The beautiful yellow manor house just outside Veflinge is Elvedgård, which has been known since the 15th century - the current building is from the 18th century.
Elvedgård near Veflinge was first mentioned in 1436. Back then the owner was the esquire Hartvig Hesten.
In 1475 another owner, Frederik Barsebek, had a papal letter allowing him to transform the courtyard into a monastery for the Carthusian Order. However this never happened.
Over time, many claimed the right to the manor house, but in 1555, after much dispute, the farm surpassed to the brothers Jørgen og Otte Brahe, who were both rich and important men. Otte Brahe was the father of the world-famous Danish astronomer Tycho Brahe. However, it was his second son, Axel Brahe, who later on became an influential person in the Danish government, who inherited the manor house in 1571.
After the death of Axel Brahe his daughter Anne Brahe took over, but she had to pawn Elvedgård which would then have several owners through the years.
1721 the new owner Ulrik Frederik Brüggemann built a new one floored three-winged main building with tile roof. The main building, placed on an old mound, probably built by the previous owner Axel Brahe in 1590, also had an attic and foundation wall, while the side wings were half-timbered.
A historian and a fairy tale
Claus Hansen Wedel inherited the manor house in 1746, and for the next 200 years until 1969 it was owned by the Vedel family. In 1832, he left the building to his son, the famous historian Lauritz Schebye Vedel Simonsen, who lived here until his death in 1858. He was strongly attached to Elvedgård and donated money for a new school and a parish library in Veflinge. He published many books on Denmark's history and was one of the first to divide prehistory into the Stone, Copper (Bronze) and Iron Ages. He had an unhappy private life as he divorced his wife, who cheated on him, and lost his son, who committed suicide at a very young age.

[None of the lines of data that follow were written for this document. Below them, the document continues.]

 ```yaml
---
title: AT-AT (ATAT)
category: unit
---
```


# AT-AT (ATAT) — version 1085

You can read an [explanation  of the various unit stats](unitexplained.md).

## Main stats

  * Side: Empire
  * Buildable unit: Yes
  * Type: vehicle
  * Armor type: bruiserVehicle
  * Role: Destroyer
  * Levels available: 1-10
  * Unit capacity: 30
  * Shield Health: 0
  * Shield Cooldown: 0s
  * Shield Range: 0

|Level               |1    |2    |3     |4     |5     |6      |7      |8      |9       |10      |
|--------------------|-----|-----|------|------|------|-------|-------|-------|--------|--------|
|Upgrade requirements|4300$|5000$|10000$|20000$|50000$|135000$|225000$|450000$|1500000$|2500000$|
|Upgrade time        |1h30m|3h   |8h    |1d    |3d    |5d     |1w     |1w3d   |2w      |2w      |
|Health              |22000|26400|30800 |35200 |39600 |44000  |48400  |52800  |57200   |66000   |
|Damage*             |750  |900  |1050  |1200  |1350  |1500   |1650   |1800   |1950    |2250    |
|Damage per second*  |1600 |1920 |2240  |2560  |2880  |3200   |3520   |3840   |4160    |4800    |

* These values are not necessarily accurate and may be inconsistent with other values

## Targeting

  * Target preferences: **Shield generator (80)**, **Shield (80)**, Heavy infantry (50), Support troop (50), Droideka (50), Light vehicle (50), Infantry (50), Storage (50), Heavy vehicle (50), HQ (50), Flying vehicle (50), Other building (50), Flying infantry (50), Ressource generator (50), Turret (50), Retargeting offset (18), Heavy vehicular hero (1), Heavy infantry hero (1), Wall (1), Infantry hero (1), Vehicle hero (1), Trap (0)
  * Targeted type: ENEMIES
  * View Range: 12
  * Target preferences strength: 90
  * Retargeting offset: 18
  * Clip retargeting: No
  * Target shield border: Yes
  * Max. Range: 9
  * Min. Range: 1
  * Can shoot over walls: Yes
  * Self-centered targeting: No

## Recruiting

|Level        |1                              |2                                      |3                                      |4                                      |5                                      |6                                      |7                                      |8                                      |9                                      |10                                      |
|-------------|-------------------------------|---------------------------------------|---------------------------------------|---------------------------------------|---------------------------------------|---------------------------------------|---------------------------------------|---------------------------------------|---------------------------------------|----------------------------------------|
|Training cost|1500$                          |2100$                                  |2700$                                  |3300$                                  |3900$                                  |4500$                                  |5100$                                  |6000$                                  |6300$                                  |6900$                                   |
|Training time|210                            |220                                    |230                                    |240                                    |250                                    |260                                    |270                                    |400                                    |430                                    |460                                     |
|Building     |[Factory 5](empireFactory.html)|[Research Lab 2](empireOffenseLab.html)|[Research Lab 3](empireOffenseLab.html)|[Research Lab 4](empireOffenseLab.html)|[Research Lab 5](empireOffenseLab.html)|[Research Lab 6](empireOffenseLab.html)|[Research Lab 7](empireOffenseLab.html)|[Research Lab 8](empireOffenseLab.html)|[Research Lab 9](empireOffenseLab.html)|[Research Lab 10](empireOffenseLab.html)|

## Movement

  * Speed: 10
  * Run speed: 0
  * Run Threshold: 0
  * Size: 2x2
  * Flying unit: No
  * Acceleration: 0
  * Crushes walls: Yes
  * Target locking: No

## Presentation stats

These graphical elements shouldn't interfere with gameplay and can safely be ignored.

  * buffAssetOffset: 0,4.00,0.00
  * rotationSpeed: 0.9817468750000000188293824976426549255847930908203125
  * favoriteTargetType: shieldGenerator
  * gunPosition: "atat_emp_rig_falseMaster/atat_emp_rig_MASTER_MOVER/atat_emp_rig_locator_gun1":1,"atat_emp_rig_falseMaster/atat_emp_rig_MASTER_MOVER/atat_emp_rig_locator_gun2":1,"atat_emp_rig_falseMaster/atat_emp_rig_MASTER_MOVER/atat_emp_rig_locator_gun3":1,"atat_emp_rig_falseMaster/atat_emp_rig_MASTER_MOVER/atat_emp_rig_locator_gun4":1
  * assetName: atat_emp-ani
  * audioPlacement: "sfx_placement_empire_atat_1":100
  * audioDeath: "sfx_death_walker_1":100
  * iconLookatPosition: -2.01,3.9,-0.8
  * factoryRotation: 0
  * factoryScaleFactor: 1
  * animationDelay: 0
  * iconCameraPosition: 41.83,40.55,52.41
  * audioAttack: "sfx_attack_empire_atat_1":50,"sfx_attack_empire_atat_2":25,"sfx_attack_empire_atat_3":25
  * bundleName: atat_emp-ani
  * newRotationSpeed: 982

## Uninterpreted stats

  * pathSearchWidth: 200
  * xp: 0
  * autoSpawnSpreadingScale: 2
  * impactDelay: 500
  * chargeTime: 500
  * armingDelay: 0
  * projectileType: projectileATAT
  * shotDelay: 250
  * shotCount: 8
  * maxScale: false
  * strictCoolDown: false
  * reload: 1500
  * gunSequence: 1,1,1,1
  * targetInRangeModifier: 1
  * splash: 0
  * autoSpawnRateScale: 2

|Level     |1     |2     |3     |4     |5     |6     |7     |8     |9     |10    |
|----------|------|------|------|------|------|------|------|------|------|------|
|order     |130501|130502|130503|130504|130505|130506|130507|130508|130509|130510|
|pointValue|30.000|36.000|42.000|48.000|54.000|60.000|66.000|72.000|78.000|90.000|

But he was happy at Elvedgård and loved working in the large garden and dreaming in the beautiful nature.
In 1800 the then owner, Claus Vedel Simonsen, took down the top floor of the towers and connected the rest of the towers to the side wings.

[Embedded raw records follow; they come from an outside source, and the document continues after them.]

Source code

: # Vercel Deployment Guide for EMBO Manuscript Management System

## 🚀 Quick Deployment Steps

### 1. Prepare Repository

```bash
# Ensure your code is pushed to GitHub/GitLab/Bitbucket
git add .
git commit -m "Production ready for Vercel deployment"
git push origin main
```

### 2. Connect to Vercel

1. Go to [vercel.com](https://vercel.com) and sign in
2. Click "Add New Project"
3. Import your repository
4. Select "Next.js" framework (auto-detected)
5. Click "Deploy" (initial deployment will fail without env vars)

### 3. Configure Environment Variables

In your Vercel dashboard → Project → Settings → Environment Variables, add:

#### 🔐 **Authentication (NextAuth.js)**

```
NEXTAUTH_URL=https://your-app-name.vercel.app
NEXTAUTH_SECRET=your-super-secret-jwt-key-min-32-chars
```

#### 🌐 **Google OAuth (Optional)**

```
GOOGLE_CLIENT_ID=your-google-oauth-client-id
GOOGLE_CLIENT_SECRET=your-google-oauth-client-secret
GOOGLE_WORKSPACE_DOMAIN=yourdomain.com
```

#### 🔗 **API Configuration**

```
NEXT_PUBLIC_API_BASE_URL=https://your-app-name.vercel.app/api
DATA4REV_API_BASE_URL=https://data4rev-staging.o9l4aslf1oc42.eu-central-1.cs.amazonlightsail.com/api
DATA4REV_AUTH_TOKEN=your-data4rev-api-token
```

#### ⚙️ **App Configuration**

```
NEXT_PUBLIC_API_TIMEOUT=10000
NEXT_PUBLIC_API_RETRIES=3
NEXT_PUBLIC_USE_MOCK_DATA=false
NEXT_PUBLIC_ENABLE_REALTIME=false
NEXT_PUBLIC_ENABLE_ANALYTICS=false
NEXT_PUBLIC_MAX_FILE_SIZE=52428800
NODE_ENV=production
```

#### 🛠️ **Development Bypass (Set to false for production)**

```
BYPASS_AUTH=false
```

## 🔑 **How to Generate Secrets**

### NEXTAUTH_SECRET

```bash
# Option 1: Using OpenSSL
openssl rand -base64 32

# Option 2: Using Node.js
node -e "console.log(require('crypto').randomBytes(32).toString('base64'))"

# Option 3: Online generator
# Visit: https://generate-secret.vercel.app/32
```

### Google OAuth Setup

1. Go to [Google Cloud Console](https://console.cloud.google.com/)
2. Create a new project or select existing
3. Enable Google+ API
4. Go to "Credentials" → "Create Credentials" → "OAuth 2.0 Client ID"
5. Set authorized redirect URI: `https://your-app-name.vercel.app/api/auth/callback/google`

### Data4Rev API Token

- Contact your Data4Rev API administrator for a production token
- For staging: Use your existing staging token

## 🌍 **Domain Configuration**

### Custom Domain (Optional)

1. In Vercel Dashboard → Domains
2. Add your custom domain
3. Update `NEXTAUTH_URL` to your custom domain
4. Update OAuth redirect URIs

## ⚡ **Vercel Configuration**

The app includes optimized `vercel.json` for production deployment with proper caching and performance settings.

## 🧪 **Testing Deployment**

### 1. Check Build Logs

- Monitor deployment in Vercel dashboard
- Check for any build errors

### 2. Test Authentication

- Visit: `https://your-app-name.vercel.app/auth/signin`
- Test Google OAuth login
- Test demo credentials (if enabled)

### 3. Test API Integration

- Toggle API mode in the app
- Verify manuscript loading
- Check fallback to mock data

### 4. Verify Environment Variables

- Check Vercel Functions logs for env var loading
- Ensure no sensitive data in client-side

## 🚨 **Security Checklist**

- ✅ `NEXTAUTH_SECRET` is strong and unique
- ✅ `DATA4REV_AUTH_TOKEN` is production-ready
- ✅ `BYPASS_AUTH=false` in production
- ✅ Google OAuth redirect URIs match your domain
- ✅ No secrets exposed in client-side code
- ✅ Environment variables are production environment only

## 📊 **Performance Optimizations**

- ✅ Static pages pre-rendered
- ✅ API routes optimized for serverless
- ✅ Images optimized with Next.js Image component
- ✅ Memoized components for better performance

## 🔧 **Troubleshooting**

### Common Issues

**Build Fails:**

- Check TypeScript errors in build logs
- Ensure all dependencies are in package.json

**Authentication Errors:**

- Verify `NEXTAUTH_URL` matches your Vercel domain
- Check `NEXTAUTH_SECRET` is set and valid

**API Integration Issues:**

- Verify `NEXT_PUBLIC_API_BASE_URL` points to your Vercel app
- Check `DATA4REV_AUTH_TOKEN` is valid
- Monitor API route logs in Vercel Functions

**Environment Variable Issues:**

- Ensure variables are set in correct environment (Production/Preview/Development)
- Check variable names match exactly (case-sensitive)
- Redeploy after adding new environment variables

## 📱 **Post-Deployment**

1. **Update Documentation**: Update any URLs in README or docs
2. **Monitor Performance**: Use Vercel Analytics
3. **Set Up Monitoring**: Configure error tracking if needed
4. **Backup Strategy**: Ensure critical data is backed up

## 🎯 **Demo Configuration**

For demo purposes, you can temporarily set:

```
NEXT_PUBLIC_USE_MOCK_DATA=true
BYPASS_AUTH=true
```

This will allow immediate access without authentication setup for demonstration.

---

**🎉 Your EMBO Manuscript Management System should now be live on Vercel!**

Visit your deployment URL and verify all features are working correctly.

In the 1860's the then owner, Julius Christian Frederik Wedel-Heinen, tore down the old wings, built new ones and rebuilt parts of the castle.
The farm buildings of Elvedgård burned down in 1915, and a new three-winged building with white plastered foundation wall and red tiled roof was errected northeast of the main building.
The main building of Elvedgård is still surrounded by three moats. On the other side there is an old Romantic garden, which is criss-crossed by canals.
Hans Christian Andersen visited Elvedgård and Vedel-Simonsen in 1829 when he was looking for historical information for a book he was writing. Sadly the book was never published. Andersen's fairy tale "Døedningen, et Fyensk Folke-Eventyr" (“The dead man, a fairy tale”) (1830), however, takes place close to this area, as you can read in the introduction: “About a mile from Bogense, you find on the field near Elvedgaard, a white hawthorn remarkable for its size, which can be seen from the coast of Jutland.”
Elvedgård or Elvedgaard is still worth an adventure - it is a beautiful building that can be seen from the road.